# [Task]
In the records below, pick out all lines containing the word "structure".

##### Recorded information #####

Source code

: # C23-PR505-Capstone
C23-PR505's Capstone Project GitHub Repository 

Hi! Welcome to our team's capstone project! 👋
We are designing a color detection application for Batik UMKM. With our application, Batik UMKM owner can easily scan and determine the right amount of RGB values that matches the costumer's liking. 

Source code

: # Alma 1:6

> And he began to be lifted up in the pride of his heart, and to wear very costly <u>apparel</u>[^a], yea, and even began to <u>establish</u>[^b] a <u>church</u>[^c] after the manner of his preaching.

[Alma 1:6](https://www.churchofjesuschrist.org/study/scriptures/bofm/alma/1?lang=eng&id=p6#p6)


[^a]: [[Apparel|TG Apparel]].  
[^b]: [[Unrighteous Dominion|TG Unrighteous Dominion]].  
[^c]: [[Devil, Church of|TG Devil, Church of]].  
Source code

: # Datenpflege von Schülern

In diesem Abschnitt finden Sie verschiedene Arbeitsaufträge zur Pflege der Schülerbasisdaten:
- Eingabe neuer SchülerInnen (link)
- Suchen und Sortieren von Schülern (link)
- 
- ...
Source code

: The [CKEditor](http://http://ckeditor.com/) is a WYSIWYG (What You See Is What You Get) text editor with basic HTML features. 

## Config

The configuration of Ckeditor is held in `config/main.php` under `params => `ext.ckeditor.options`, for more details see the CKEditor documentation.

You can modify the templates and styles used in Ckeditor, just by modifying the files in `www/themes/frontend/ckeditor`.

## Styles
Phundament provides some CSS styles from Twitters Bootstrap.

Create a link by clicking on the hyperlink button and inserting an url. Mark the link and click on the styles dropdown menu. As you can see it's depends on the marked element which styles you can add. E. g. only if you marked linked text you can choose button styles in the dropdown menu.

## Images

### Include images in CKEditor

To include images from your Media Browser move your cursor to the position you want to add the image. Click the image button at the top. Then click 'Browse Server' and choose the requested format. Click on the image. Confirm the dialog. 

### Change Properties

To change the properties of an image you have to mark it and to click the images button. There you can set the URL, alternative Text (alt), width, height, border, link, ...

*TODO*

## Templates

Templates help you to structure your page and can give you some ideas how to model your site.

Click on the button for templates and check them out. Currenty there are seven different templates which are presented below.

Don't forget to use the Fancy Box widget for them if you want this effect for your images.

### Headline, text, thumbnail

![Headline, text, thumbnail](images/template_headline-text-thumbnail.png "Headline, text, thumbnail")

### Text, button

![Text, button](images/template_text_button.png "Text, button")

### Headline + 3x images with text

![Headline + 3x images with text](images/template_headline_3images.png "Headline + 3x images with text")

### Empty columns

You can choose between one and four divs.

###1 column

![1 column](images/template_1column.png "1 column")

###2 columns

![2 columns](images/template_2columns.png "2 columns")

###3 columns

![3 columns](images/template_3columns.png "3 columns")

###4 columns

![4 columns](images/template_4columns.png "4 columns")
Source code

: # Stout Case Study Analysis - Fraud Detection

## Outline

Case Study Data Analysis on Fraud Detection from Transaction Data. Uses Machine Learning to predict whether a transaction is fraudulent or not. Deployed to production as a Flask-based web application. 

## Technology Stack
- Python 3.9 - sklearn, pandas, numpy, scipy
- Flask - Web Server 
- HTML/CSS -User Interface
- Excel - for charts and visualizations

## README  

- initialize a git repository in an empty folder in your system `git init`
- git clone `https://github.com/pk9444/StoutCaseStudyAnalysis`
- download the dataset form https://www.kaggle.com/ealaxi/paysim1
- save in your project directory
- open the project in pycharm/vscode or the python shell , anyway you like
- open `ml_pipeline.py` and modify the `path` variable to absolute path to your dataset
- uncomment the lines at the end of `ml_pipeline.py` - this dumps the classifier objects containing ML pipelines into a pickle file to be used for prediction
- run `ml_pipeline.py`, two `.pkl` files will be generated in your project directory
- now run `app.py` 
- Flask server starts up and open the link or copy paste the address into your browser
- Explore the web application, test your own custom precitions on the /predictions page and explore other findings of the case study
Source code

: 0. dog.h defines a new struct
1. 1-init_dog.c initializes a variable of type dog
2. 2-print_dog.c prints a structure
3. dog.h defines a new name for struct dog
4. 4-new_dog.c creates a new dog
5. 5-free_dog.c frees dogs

#####

# [Reply to the task]
Templates help you to structure your page and can give you some ideas how to model your site.
2. 2-print_dog.c prints a structure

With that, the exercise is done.